How to Grow Savory from Seeds
Savory is a half-hardy annual that self sows freely and has a strong, hot and slightly bitter flavor reminiscent of thyme. The annual Summer Savory will grow to about 14-18 inches and have slender, erect stems with sparse bronze leaves and small, pale pink flowers, the perennial Winter Savory will grow to about 15 inches and has stiffer stems, smaller and more pungent leaves with a wider spreading habit than the summer savory. Germination is often erratic, and grows slowly from seed. Sow seeds in spring, thinning to every six inches. Plants need a sunny location and look good in rock gardens.
Use summer savory to flavor beans, peas, pork, game and sausages. Finely chopped leaves can be added to soups and stews near the end of their cooking time. The herb makes a flavorful oil or vinegar.
Summer savory is used as a companion plant for beans because it helps deter bean beetles.
Savory is a fast-growing annual that provides an abundant supply of leaves, growing quickly to a height of about 12 inches. It has narrow, intensely aromatic leaves that grow in pairs on short, branching stems. The plant tends to be top-heavy when it is mature. In summer, small, pinkish-white flowers appear, attracting bees. Plant summer savory in an herb garden or in a bed with summer annuals, where it can be replaced with a cool-season annual when it is killed by frost in fall. It also does well in containers.
Plant in full sun to partial shade in the spring after threat of frost has passed. It needs well-drained soil; keep the bed moist, as savory will die back in dry soil. Savory is easy to grow, but the plant tends to have thin, weak stems. Set forked twigs and small branches in the plant so that as the plant grows through the branches, they will provide support.
You can begin harvesting savory when the plant is only 6 inches tall. Because savory grows so quickly, it responds well to frequent pinching back. This gives you continuous harvests while encouraging the plant to sprout new leaves and remain bushy.
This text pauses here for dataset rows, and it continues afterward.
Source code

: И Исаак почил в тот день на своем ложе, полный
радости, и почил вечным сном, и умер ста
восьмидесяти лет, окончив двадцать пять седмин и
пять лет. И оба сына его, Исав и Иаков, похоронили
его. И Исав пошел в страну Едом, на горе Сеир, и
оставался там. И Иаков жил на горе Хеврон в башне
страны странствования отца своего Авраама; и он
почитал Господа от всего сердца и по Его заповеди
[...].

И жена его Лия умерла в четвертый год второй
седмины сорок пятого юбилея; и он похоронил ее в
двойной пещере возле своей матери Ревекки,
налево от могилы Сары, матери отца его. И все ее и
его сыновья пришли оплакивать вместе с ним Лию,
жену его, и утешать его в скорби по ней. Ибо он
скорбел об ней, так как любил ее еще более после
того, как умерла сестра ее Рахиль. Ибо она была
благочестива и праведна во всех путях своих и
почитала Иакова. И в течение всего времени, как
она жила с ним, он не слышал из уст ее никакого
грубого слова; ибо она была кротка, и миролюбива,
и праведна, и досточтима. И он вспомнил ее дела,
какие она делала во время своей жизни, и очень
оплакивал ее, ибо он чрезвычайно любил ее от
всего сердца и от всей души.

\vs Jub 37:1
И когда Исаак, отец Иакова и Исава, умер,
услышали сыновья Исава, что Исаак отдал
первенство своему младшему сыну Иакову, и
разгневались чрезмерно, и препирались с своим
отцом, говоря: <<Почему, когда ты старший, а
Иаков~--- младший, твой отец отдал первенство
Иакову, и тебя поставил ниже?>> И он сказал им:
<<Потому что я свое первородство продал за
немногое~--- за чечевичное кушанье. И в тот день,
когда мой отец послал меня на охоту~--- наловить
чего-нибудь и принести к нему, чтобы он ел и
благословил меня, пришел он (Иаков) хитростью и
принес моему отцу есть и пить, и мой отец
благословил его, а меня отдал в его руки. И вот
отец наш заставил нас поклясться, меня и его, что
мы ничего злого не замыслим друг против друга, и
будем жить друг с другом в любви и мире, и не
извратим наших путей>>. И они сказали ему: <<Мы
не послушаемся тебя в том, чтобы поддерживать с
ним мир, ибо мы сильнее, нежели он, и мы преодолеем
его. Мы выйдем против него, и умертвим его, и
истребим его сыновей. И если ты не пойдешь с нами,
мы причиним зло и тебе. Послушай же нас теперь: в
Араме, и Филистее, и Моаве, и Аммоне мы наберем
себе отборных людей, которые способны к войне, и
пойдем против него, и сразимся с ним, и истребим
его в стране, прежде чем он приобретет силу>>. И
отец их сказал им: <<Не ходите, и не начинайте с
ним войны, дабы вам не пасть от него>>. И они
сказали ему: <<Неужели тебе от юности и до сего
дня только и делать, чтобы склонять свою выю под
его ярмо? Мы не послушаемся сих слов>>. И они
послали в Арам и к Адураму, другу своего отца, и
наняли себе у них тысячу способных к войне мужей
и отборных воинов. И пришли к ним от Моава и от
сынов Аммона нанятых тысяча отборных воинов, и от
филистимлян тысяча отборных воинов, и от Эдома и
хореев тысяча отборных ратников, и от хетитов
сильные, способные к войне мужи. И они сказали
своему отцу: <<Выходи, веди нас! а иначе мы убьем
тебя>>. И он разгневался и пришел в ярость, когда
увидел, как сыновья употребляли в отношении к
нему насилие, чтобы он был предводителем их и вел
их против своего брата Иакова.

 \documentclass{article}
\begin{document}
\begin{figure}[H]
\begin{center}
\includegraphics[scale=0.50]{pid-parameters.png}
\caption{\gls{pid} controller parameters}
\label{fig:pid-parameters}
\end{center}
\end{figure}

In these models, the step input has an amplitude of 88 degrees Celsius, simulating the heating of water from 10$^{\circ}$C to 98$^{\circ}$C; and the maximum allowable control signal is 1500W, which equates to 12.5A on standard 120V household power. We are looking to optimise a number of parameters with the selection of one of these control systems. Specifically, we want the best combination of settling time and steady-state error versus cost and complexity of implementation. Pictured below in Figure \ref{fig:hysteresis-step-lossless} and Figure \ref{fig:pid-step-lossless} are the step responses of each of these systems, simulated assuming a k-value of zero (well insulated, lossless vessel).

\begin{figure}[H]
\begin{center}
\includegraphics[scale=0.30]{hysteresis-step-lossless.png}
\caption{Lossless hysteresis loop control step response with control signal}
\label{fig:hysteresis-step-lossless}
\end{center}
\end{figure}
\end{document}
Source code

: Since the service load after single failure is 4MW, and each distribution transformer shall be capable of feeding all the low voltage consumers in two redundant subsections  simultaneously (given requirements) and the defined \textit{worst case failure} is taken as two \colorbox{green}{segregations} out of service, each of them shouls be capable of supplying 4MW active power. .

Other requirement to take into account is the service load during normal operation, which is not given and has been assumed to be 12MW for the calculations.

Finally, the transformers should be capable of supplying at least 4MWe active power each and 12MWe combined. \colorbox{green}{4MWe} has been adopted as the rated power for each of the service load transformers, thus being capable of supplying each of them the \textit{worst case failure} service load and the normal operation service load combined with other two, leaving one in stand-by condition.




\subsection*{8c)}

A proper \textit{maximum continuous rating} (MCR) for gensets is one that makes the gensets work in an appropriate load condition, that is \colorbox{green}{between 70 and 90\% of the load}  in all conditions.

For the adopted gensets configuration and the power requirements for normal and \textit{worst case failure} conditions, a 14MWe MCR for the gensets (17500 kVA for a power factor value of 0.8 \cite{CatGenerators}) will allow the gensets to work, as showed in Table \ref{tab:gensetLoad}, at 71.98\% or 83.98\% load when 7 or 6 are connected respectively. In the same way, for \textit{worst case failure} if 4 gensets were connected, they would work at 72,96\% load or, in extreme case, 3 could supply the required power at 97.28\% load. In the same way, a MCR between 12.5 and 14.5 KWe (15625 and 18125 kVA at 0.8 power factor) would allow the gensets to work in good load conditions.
In the Gulf South, summer savory may go to seed very quickly, providing only a short harvest period.
You can dry cut stems by tying in small bunches or spreading them on screens or paper until thoroughly dry. Then strip the leaves from the stems, being careful to remove all small pieces of woody stems. Store in airtight containers.
The sharp, spicy taste and strong, pleasant fragrance of summer savory make it very useful for sauces, vinegars, meat stuffing, stews, soups, and vegetables.